* **Your task**:
The answer is all of the entries below, repeated exactly and free of pictures.

* **Dataset entries**:
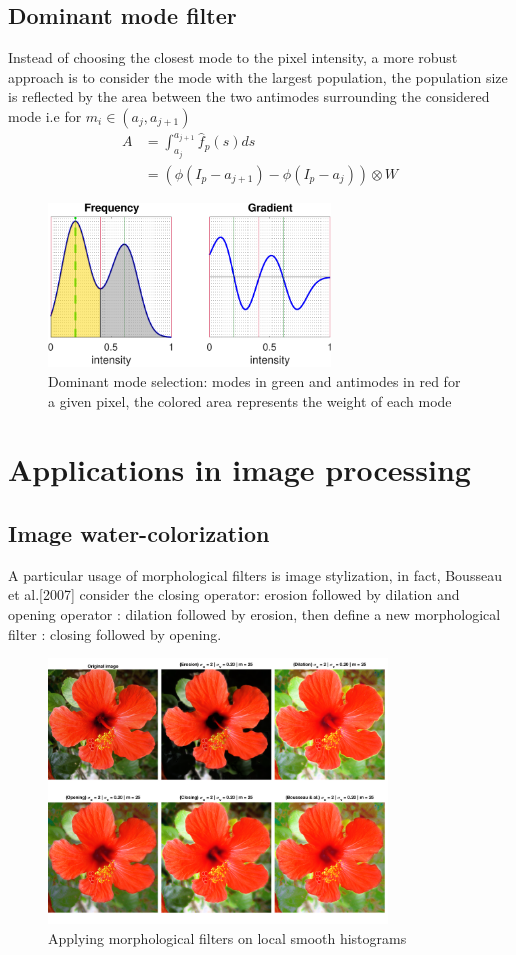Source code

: \documentclass{acmsiggraph}
\begin{document}
\subsection{Dominant mode filter}
Instead of choosing the closest mode to the pixel intensity, a more robust approach is to consider the mode with the largest population, the population size is reflected by the area between the two antimodes surrounding the considered mode i.e for $\mathit{m}_i\in(\mathit{a}_j,\mathit{a}_{j+1})$  
\[\begin{split}
A & = \int_{\mathit{a}_j}^{\mathit{a}_{j+1}}\hat f_p(s)ds\\
& = \left(\phi(I_p-\mathit{a}_{j+1}) - \phi(I_p-\mathit{a}_j) \right)\otimes W
\end{split}\]
\begin{figure}[H]
\centering
\includegraphics[width=7.5cm]{dominant_hist}
\caption{Dominant mode selection: modes in green and antimodes in red for a given pixel, the colored area represents the weight of each mode}
\end{figure}

\section{Applications in image processing}
\subsection{Image water-colorization}
A particular usage of morphological filters is  image stylization, in fact, 
Bousseau et al.[2007] consider the closing operator: erosion followed by dilation and opening operator : dilation followed by erosion, then define a new morphological filter : closing followed by opening.
\begin{figure}[H]
\centering
\includegraphics[width=9cm]{bousseau}
\caption{Applying morphological filters on local smooth histograms}
\end{figure}
\end{document}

* **Exercise solution**:
Source code

: \documentclass{acmsiggraph}
\begin{document}
\subsection{Dominant mode filter}
Instead of choosing the closest mode to the pixel intensity, a more robust approach is to consider the mode with the largest population, the population size is reflected by the area between the two antimodes surrounding the considered mode i.e for $\mathit{m}_i\in(\mathit{a}_j,\mathit{a}_{j+1})$  
\[\begin{split}
A & = \int_{\mathit{a}_j}^{\mathit{a}_{j+1}}\hat f_p(s)ds\\
& = \left(\phi(I_p-\mathit{a}_{j+1}) - \phi(I_p-\mathit{a}_j) \right)\otimes W
\end{split}\]
\begin{figure}[H]
\centering
\includegraphics[width=7.5cm]{dominant_hist}
\caption{Dominant mode selection: modes in green and antimodes in red for a given pixel, the colored area represents the weight of each mode}
\end{figure}

\section{Applications in image processing}
\subsection{Image water-colorization}
A particular usage of morphological filters is  image stylization, in fact, 
Bousseau et al.[2007] consider the closing operator: erosion followed by dilation and opening operator : dilation followed by erosion, then define a new morphological filter : closing followed by opening.
\begin{figure}[H]
\centering
\includegraphics[width=9cm]{bousseau}
\caption{Applying morphological filters on local smooth histograms}
\end{figure}
\end{document}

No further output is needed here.